IALSA / ialsa-2016-amsterdam

Multi-study and multivariate evaluation of healthy life expectancy (HLE): An IALSA workshop on multistate modeling using R
GNU General Public License v2.0
0 stars 0 forks source link

The logic of dummy variables #38

Open andkov opened 7 years ago

andkov commented 7 years ago

by @ivacukic

I'm about to add new results to the table, when using two dummy variables for education, however I got confused and could use some clarification!

The table states that two dummy variables should compare low vs medium; and low vs high education.

If I wrote it down correctly, during the workshop we agreed that codes should be as follows:

reference variable dummy1 dummy2 -1 (low) 0 0
0 (med) 1 0 1 (high) 0 1

I am not very used to using dummy variables, but my reading of this is that dummy1 as described here would compare both low and high (now zeros) to medium (now 1), rather than only low vs medium. Similarly, dummy 2 would compare both low and medium (now zeros) to high (now 1). Which is different to what the tables say (low vs med, and low vs high). I got a bit confused so would appreciate any help here!

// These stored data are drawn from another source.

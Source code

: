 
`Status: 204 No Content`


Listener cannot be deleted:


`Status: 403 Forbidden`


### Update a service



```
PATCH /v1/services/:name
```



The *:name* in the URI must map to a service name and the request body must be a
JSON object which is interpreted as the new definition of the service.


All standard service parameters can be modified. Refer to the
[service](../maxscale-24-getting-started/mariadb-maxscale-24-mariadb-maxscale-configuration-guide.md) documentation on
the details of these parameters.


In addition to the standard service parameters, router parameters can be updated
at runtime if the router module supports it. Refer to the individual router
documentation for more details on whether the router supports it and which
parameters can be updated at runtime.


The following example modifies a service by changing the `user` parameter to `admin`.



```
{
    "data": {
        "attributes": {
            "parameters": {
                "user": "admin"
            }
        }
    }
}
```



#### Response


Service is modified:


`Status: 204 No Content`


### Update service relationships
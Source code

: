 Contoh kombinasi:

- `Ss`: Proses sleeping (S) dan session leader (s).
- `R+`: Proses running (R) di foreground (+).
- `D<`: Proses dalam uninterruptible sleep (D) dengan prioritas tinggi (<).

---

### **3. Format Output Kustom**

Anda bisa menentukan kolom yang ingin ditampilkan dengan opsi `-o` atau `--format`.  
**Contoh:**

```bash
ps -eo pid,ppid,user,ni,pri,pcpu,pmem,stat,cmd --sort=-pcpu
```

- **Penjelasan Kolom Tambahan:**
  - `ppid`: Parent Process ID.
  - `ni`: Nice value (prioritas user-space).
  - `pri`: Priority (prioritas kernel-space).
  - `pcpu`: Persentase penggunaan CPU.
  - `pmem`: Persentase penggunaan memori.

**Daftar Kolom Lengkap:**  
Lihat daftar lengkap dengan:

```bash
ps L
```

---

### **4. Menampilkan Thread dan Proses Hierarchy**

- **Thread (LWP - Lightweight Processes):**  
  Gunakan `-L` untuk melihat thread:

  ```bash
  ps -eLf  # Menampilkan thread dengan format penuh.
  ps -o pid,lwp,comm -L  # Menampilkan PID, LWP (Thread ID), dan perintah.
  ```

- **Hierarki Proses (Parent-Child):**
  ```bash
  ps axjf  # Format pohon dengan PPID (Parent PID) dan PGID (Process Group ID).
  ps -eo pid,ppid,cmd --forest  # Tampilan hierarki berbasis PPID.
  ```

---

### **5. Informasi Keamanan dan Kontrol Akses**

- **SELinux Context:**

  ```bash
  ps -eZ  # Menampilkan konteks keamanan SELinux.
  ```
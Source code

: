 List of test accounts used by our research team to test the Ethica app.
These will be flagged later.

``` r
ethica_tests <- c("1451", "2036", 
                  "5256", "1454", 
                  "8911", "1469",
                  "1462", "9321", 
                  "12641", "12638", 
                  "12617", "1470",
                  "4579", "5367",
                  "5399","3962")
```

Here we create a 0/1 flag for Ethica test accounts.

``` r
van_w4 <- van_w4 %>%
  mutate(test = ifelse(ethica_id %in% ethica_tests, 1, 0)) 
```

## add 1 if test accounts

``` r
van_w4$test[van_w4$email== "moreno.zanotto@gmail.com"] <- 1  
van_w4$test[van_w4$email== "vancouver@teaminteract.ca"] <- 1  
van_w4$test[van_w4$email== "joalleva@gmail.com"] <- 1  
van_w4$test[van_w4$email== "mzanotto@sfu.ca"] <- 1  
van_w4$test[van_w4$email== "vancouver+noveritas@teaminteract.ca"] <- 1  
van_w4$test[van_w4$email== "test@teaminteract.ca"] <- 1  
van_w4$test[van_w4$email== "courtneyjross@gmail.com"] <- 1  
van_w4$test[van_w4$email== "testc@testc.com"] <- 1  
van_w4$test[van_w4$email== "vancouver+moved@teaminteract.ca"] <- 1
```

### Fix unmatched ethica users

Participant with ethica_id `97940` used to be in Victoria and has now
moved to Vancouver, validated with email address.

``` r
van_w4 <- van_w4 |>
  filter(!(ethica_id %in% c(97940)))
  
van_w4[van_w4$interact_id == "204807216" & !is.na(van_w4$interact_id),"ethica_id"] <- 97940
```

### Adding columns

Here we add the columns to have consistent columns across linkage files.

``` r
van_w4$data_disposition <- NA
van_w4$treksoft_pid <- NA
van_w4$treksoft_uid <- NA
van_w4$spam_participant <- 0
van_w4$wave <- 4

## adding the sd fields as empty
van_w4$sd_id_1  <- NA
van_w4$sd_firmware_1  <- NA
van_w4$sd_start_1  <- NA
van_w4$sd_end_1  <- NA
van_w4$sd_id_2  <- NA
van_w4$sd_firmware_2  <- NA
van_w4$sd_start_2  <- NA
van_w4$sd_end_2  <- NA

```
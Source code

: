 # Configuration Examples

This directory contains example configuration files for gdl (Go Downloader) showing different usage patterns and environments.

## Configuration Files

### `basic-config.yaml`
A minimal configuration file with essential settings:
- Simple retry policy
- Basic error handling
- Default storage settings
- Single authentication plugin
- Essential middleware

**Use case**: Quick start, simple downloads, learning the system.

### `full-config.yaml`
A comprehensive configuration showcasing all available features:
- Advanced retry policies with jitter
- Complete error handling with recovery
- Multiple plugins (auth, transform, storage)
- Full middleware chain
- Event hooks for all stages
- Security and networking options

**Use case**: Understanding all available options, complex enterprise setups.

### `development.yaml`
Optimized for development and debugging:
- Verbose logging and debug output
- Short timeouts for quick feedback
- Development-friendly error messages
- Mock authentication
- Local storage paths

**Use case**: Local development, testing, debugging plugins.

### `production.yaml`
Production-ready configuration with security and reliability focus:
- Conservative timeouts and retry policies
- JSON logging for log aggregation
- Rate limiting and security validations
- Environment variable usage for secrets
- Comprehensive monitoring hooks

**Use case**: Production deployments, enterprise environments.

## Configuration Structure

andkov commented 7 years ago

by @emielhoogendijk No this is correct. If you put both dummies in your model, low education is the only reference group (the 3rd dummy, not included in the model, is always the reference - I am not able to give you a mathematical explanation :-)

andkov commented 7 years ago

by @annierobi

Low education category is known as the reference group because it has all zeros. The 2 dummy variables called educH and educM contain all of the information needed which is why we only need 2, not 3 dummy coded variables . If educH contains a 1, it is compared to the reference group (educL) vs if educH contains a 1 it is compared to the reference group (educL).